Mettre de la créativité dans sa vie pour se réaliser, voire pour résilier. Ecrire pour sortir de soi et faire sortir de soi ce qui, sinon, amènerait à l’éclosion de troubles, être dans la mise en œuvre pour sauver sa peau, marquer le texte avec les mots pour ne pas se démarquer et sombrer dans la folie. L’art ne suffit pas toujours, des artistes se sont perdus malgré tout et pourtant…
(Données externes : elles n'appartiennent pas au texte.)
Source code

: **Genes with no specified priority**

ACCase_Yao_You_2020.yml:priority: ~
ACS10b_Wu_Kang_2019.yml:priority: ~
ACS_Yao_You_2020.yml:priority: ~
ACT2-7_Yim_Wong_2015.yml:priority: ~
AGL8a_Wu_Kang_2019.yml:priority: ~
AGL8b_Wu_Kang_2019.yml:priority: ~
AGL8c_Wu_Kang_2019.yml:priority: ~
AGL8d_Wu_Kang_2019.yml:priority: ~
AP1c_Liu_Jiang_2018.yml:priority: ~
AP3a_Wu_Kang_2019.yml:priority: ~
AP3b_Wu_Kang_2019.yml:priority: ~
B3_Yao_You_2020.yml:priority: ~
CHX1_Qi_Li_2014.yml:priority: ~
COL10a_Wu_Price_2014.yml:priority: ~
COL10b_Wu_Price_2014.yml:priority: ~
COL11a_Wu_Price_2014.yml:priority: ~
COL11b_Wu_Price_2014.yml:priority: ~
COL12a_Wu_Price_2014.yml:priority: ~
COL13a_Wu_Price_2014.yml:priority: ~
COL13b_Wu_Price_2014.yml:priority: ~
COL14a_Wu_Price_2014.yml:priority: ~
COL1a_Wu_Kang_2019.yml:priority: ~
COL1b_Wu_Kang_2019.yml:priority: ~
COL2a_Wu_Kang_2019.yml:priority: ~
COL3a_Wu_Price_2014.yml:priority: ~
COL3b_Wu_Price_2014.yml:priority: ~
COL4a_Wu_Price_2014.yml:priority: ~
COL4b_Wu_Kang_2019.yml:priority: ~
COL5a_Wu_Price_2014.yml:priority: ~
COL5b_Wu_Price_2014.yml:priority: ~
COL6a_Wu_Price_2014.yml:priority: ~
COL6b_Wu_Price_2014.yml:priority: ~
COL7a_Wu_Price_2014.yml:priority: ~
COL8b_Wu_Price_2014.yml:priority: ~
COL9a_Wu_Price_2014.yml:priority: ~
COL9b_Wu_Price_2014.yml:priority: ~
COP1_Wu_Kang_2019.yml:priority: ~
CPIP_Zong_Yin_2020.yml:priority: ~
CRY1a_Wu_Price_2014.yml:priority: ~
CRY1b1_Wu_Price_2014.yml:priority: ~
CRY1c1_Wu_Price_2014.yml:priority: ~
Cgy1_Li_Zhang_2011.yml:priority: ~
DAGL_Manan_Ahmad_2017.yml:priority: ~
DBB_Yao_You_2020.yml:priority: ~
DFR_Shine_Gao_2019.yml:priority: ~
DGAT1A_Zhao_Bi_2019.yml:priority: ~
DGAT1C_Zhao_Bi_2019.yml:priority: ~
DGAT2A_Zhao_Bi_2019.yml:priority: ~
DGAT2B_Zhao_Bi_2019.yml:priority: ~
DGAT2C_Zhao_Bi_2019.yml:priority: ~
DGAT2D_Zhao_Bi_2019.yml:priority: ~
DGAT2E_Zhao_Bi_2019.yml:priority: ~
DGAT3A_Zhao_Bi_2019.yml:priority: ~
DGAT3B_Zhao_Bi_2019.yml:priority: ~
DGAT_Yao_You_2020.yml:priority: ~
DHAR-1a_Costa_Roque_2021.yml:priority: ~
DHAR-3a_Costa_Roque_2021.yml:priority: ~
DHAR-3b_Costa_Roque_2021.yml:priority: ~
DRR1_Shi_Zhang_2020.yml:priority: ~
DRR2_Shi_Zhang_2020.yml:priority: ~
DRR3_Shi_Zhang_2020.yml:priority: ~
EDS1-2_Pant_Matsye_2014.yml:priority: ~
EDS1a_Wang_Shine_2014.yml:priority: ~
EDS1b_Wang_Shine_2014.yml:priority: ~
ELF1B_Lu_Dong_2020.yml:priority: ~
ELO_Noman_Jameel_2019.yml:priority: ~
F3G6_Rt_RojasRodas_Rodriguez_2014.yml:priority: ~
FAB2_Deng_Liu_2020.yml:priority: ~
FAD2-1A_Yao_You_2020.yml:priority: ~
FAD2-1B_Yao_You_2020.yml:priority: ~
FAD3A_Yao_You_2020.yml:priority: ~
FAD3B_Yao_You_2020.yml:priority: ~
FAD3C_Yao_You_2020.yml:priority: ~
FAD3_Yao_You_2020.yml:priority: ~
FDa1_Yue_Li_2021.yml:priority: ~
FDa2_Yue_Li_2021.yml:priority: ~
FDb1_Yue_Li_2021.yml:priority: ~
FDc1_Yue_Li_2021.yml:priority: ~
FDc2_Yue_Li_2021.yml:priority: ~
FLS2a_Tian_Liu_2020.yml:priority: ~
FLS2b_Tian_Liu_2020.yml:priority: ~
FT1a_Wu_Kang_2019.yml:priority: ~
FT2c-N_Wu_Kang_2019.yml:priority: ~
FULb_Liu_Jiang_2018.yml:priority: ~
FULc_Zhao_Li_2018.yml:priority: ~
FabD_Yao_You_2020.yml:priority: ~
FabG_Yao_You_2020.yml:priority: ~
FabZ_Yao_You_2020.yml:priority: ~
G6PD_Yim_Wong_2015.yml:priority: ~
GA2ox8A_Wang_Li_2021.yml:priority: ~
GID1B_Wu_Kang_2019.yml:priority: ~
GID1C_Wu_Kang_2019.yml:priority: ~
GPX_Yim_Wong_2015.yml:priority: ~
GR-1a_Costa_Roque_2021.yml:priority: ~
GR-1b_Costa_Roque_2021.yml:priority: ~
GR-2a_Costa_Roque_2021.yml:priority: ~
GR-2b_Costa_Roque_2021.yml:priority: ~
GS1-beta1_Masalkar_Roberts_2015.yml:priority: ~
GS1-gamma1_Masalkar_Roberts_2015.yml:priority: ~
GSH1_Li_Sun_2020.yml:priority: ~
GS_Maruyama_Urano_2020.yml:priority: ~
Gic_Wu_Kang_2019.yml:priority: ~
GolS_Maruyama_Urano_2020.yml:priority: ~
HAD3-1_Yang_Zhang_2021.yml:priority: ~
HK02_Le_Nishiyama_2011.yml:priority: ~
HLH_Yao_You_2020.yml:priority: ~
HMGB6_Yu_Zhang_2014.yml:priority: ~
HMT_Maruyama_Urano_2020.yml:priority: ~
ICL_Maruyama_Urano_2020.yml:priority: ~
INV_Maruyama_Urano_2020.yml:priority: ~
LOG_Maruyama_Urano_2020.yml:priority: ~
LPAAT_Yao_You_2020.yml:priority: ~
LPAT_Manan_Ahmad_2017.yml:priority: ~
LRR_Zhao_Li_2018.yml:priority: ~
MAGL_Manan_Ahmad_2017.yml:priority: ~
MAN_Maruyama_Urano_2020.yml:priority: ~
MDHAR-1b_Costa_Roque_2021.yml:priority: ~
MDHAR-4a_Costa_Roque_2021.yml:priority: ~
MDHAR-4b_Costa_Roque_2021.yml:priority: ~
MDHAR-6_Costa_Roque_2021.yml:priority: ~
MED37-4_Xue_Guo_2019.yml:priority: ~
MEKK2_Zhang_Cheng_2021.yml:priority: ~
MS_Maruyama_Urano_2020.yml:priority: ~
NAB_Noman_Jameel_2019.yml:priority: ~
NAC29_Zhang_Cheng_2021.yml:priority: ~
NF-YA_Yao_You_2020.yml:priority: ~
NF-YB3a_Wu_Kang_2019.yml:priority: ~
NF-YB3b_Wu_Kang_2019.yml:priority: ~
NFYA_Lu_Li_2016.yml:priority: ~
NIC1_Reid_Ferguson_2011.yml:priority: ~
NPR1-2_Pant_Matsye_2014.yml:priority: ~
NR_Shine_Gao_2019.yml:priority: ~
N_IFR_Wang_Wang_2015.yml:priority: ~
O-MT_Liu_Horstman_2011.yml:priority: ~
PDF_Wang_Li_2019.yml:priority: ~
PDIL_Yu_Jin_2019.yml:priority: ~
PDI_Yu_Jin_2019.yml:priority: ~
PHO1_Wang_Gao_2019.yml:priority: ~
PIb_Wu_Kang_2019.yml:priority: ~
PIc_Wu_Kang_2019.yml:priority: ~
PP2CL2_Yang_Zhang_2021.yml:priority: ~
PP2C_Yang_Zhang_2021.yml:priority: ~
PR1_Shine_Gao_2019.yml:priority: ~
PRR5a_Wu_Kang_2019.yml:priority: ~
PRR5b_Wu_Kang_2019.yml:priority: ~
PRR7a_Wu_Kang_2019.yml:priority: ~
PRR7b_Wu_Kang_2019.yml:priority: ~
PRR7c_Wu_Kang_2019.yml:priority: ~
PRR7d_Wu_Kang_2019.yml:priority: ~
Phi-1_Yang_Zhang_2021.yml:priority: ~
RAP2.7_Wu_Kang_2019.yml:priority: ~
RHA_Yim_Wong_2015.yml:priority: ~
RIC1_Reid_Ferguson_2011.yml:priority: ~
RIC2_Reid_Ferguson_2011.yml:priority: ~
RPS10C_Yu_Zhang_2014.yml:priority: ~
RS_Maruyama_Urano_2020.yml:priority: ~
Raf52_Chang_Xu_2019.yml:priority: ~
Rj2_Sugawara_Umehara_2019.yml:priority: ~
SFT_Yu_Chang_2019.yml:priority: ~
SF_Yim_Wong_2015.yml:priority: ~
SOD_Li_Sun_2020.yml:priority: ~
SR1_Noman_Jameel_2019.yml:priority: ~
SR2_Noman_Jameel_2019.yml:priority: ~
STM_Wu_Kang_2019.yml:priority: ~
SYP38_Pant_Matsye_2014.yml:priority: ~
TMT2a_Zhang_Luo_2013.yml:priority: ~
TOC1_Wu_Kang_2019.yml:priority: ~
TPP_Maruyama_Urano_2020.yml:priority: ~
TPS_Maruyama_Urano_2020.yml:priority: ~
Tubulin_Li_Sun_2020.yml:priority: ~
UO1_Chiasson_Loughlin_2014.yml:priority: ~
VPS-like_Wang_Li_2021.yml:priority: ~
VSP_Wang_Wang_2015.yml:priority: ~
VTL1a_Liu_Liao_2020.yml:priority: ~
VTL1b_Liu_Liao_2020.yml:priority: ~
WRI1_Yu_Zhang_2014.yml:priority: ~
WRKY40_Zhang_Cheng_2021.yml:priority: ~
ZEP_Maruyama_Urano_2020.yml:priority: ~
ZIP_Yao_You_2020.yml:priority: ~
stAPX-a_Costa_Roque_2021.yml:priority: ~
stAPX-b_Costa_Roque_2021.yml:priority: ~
Je reste convaincue que ce qui inscrit fondamentalement la différence entre l’être humain et l’animal, c’est justement cette capacité à créer, cette nécessité d’engendrer. Pas besoin d’être un artiste, pour certains, il suffira d’enfanter ou de planter des arbres. Quand on se livre à l’art, par la peinture, l’écriture ou en faisant un film, il y a, en plus, une dimension de transmission, on ne crée pas seulement pour soi, on crée aussi pour partager, pour diffuser au plus grand nombre. Cela part bien sûr d’un besoin de reconnaissance plus marqué chez certains individus. A chacun son histoire, peu importe, seule compte la façon dont on parviendra à extraire ce qui brûle en nous pour arriver au but, exulter, voir ce qui prenait aux tripes prendre forme entre la matière et la pensée. Une fois l’objet créé, on approche l’apaisement, sans crier victoire, parce qu’il faudra continuer encore et toujours, jusqu’au bout. La machine ne s’arrêtera pas. Si le processus stoppait, c’est l’esprit qui se rendrait. Le processus créatif nait d’une pensée, une pensée trop riche, intense qui, si, elle n’est pas canalisée, affole l’esprit.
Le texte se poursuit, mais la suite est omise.